Israel & Palestine: Can They Start Over? By Hussein Agha, Robert Malley
Success is the ability to go from one failure to another with no loss of enthusiasm.
—Winston Churchill
There's no success like failure, and ... failure's no success at all.
—Bob Dylan
1.
The idea of Israeli–Palestinian partition, of a two-state solution, has a singular pedigree. It has been proposed for at least eight decades. Jews first accepted it as Palestinians recoiled; by the time Palestinians warmed to the notion in the late 1980s, Israelis had turned their backs. Still, its proponents manage to portray it as fresh, new, and capable of leading to peace. International consensus on a two-state agreement is, today, stronger than ever. Meanwhile, interest among the two parties most directly concerned wanes and prospects for achieving it diminish.
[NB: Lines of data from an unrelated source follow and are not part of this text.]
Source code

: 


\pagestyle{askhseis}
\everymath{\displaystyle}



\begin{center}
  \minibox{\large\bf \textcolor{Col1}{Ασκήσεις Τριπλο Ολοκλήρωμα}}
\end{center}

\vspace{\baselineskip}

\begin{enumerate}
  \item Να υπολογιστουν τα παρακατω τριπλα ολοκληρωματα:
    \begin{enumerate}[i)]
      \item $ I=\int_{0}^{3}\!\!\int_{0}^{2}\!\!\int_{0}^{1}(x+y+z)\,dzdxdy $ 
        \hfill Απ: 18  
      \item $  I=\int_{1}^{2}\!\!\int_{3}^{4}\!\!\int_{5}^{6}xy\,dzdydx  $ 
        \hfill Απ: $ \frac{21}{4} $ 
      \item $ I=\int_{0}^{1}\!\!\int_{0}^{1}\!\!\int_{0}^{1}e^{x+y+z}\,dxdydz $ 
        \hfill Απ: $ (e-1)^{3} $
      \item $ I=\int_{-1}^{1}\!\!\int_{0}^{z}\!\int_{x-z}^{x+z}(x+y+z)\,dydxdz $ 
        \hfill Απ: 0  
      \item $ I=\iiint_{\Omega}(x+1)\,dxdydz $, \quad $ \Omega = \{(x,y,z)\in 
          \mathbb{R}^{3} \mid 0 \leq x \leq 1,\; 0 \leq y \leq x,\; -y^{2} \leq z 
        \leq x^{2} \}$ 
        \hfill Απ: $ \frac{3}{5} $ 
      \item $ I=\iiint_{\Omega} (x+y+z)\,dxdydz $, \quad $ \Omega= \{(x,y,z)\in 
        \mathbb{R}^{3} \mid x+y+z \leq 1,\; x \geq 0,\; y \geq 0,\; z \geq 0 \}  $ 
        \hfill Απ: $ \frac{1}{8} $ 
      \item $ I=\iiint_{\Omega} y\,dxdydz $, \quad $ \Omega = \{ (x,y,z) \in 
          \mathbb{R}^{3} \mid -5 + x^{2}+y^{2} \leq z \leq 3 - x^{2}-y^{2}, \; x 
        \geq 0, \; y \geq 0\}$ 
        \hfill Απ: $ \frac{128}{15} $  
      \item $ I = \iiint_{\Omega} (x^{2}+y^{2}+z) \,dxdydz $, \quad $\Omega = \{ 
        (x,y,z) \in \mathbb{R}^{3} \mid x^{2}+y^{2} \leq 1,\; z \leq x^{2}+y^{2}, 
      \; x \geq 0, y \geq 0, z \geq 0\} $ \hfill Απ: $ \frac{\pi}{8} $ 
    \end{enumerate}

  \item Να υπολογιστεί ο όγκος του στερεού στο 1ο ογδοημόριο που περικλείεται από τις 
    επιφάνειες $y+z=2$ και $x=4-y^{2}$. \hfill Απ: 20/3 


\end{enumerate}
This inability to turn the idea into practice has prompted reactions that roughly divide into two types. The most common is to blame transient conditions or faulty execution. The implication is that there is no need to revisit fundamental assumptions about the goal itself: an essentially territorial deal that would split historic Palestine into two states along the 1967 borders; divide Jerusalem according to demographic criteria; find a solution to the refugee issue through compensation and resettlement outside of Israel; end the historic conflict; and terminate all claims. What are needed are more optimal conditions, smarter implementation, and some luck.
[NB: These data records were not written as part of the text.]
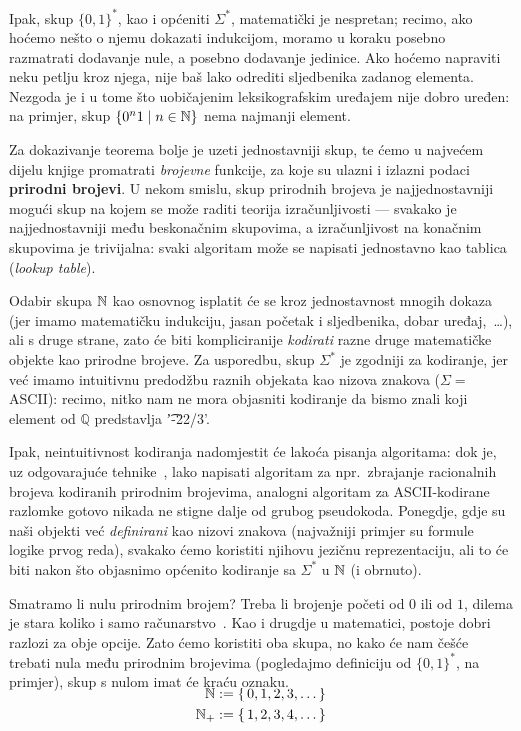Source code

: Ipak, skup $\{0,1\}^*$, kao i općeniti $\Sigma^*$, matematički je nespretan; recimo, ako hoćemo nešto o njemu dokazati indukcijom, moramo u koraku posebno razmatrati dodavanje nule, a posebno dodavanje jedinice. Ako hoćemo napraviti neku petlju kroz njega, nije baš lako odrediti sljedbenika zadanog elementa. Nezgoda je i u tome što uobičajenim leksikografskim uređajem nije dobro uređen: na primjer, skup $\{0^n1\mid n\in{\mathbb N}\}$ nema najmanji element.

Za dokazivanje teorema bolje je uzeti jednostavniji skup, te ćemo u najvećem dijelu knjige promatrati \emph{brojevne} funkcije, za koje su ulazni i izlazni podaci \textbf{prirodni brojevi}. U nekom smislu, skup prirodnih brojeva je najjednostavniji mogući skup na kojem se može raditi teorija izračunljivosti --- svakako je najjednostavniji među beskonačnim skupovima, a izračunljivost na konačnim skupovima je trivijalna: svaki algoritam može se napisati jednostavno kao tablica (\emph{lookup table}).

Odabir skupa ${\mathbb N}$ kao osnovnog isplatit će se kroz jednostavnost mnogih dokaza (jer imamo matematičku indukciju, jasan početak i sljedbenika, dobar uređaj,~\ldots), ali s druge strane, zato će biti kompliciranije \emph{kodirati} razne druge matematičke objekte kao prirodne brojeve. Za usporedbu, skup $\Sigma^*$ je zgodniji za kodiranje, jer već imamo intuitivnu predodžbu raznih objekata kao nizova znakova ($\Sigma=$ ASCII): recimo, nitko nam ne mora objasniti kodiranje da bismo znali koji element od $\mathbb Q$ predstavlja \t{'-22/3'}.

Ipak, neintuitivnost kodiranja nadomjestit će lakoća pisanja algoritama: dok je, uz odgovarajuće tehnike~\cite{posav}, lako napisati algoritam za npr.\ zbrajanje racionalnih brojeva kodiranih prirodnim brojevima, analogni algoritam za ASCII-kodirane razlomke gotovo nikada ne stigne dalje od grubog pseudokoda. Ponegdje, gdje su naši objekti već \emph{definirani} kao nizovi znakova (najvažniji primjer su formule logike prvog reda), svakako ćemo koristiti njihovu jezičnu reprezentaciju, ali to će biti nakon što objasnimo općenito kodiranje sa $\Sigma^*$ u ${\mathbb N}$ (i obrnuto).

Smatramo li nulu prirodnim brojem? Treba li brojenje početi od $0$ ili od $1$, dilema je stara koliko i samo računarstvo~\cite{note:EWD831}. Kao i drugdje u matematici, postoje dobri razlozi za obje opcije. Zato ćemo koristiti oba skupa, no kako će nam češće trebati nula među prirodnim brojevima (pogledajmo definiciju od $\{0,1\}^*$, na primjer), skup s nulom imat će kraću oznaku.
\begin{align}
    \SwapAboveDisplaySkip
\N&:=\{\,0,1,2,3,\dotsc\}\\
\N_+&:=\{\,1,2,3,4,\dotsc\}
\end{align}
The history of the peace process has been plagued, according to this account, by unfortunate circumstances: leaders too weak to strike a deal when they wished to or too obdurate to sign one when they could; one side ready for compromise when the other was not; divisions on the Palestinian side or dysfunctional governments on the Israeli one. Prime Minister Yitzhak Rabin's historic mission was ended by an assassin's bullet; Ariel Sharon's gradual acceptance of a viable Palestinian state was interrupted by a stroke; his successor's attempt to end the conflict was cut short by scandal.
The US figures as a central culprit. President Bill Clinton was excessively soft, President George W. Bush insufficiently interested. Washington kept Arab countries at arm's length and paid inadequate attention to developments on the ground—Israeli settlement construction and Palestinian security infringements. It focused on interim steps rather than the endgame. Most of all, it did not pressure the parties enough, by which typically is meant that it indulged Israel too much. It's a dispiriting list, but one that at least leaves room for optimism: in the right circumstances and with the right US touch, a successful outcome would be within reach. There is truth to all these explanations, and it is beyond dispute that ideal conditions have been missing for the last sixteen years. It is difficult to imagine a time when they will not be.
Today, people point to Benjamin Netanyahu's complicated mix of right-wing credentials and pragmatic streak to argue that he might be the ideal salesman for a historic compromise. During his first term as prime minister, he agreed to territorial withdrawals and implicitly endorsed the overall outlook of the Oslo accords, contradicting campaign pledges and reversing personal commitments. But none of those steps came remotely close to the kind of conversion that would be required to reach a final agreement.